Thyroid nodules are a common endocrine system disorder for which accurate ultrasound image segmentation is important for evaluation and diagnosis, as well as a critical step in computer-aided diagnostic systems. However, the accuracy and consistency of segmentation remains a challenging task due to the presence of scattering noise, low contrast and resolution in ultrasound images. Therefore, we propose a deep learning-based CAD (computer-aided diagnosis) method, STU3Net in this paper, aiming at automatic segmentation of thyroid nodules. The method employs a modified Swin Transformer combined with a CNN encoder, which is capable of extracting morphological features and edge details of thyroid nodules in ultrasound images. In decoding through the features for image reconstruction, we introduce a modified three-layer U-Net network with cross-layer connectivity to further enhance image reduction. This cross-layer connectivity enhances the network's capture and representation of the contained image feature information by creating skip connections between different layers and merging the detailed information of the shallow network with the abstract information of the deeper network. Through comparison experiments with current mainstream deep learning methods on the TN3K and BUSI datasets, we validate the superiority of the STU3Net method in thyroid nodule segmentation performance. The experimental results show that STU3Net outperforms most of the mainstream models on the TN3K dataset, with Dice and IoU reaching 0.8368 and 0.7416, respectively, which are significantly better than other methods. The method demonstrates excellent performance on these datasets and provides radiologists with an effective auxiliary tool to accurately detect thyroid nodules in ultrasound images.

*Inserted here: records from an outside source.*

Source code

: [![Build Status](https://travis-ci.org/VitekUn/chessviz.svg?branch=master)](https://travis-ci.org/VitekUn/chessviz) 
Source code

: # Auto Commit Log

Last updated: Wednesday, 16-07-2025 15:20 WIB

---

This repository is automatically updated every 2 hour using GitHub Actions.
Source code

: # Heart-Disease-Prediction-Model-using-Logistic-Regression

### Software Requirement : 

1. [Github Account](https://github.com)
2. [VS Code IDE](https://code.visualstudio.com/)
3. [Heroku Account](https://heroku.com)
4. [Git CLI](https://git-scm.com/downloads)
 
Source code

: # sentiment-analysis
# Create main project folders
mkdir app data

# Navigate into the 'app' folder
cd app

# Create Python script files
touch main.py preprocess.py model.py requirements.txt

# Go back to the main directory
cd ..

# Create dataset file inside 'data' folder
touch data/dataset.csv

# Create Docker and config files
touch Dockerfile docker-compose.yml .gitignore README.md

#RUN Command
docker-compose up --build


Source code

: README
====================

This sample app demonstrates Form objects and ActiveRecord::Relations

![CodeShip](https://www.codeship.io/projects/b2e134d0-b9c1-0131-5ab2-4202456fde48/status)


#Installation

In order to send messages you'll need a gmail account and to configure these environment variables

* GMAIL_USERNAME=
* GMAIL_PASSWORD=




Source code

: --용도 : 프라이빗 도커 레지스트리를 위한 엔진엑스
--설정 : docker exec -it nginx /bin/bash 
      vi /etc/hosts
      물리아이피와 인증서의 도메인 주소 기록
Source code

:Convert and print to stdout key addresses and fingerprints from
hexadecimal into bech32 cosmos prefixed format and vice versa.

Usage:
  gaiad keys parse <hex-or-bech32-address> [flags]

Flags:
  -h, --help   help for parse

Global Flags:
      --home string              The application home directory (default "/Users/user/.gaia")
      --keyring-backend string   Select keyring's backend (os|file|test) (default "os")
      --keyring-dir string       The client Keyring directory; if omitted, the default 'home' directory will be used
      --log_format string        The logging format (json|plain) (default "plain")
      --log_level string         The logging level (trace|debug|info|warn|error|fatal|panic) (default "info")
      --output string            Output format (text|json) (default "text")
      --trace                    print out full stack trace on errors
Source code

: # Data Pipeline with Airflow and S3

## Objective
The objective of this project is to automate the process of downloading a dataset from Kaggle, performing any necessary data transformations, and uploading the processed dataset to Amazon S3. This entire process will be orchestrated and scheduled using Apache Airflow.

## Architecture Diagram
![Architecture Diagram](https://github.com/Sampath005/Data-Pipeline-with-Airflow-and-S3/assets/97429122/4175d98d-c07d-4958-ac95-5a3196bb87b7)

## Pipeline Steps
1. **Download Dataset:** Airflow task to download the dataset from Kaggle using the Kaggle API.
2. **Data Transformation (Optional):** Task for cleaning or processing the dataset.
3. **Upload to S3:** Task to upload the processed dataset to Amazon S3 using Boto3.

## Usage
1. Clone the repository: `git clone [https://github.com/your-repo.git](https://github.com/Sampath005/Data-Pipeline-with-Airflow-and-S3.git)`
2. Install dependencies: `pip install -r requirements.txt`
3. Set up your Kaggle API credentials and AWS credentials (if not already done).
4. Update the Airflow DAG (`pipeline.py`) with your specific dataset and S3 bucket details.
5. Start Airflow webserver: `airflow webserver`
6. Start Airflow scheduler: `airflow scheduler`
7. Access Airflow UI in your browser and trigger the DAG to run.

STU3Net:改进的 U-Net 与 Swin Transformer 融合用于甲状腺结节分类
甲状腺结节是一种常见的内分泌系统疾病,准确的超声图像分割对于评估和诊断非常重要,也是计算机辅助诊断系统的关键步骤。然而,由于超声图像中存在散射噪声、低对比度和低分辨率,分割的准确性和一致性仍然是一项具有挑战性的任务。因此,我们在本文中提出了一种基于深度学习的 CAD(计算机辅助诊断)方法 STU3Net,旨在自动分割甲状腺结节。该方法采用改进的 Swin 变换器与 CNN 编码器相结合,能够提取超声图像中甲状腺结节的形态特征和边缘细节。在通过特征解码进行图像重建时,我们引入了具有跨层连接性的改进型三层 U-Net 网络,以进一步增强图像还原能力。这种跨层连接通过在不同层之间建立跳转连接,将浅层网络的详细信息与深层网络的抽象信息融合在一起,从而增强了网络对所含图像特征信息的捕捉和表示能力。通过与当前主流深度学习方法在 TN3K 和 BUSI 数据集上的对比实验,我们验证了 STU3Net 方法在甲状腺结节分割性能方面的优越性。实验结果表明,STU3Net 在 TN3K 数据集上的表现优于大多数主流模型,Dice 和 IoU 分别达到 0.8368 和 0.7416,明显优于其他方法。该方法在这些数据集上表现优异,为放射科医生准确检测超声图像中的甲状腺结节提供了有效的辅助工具。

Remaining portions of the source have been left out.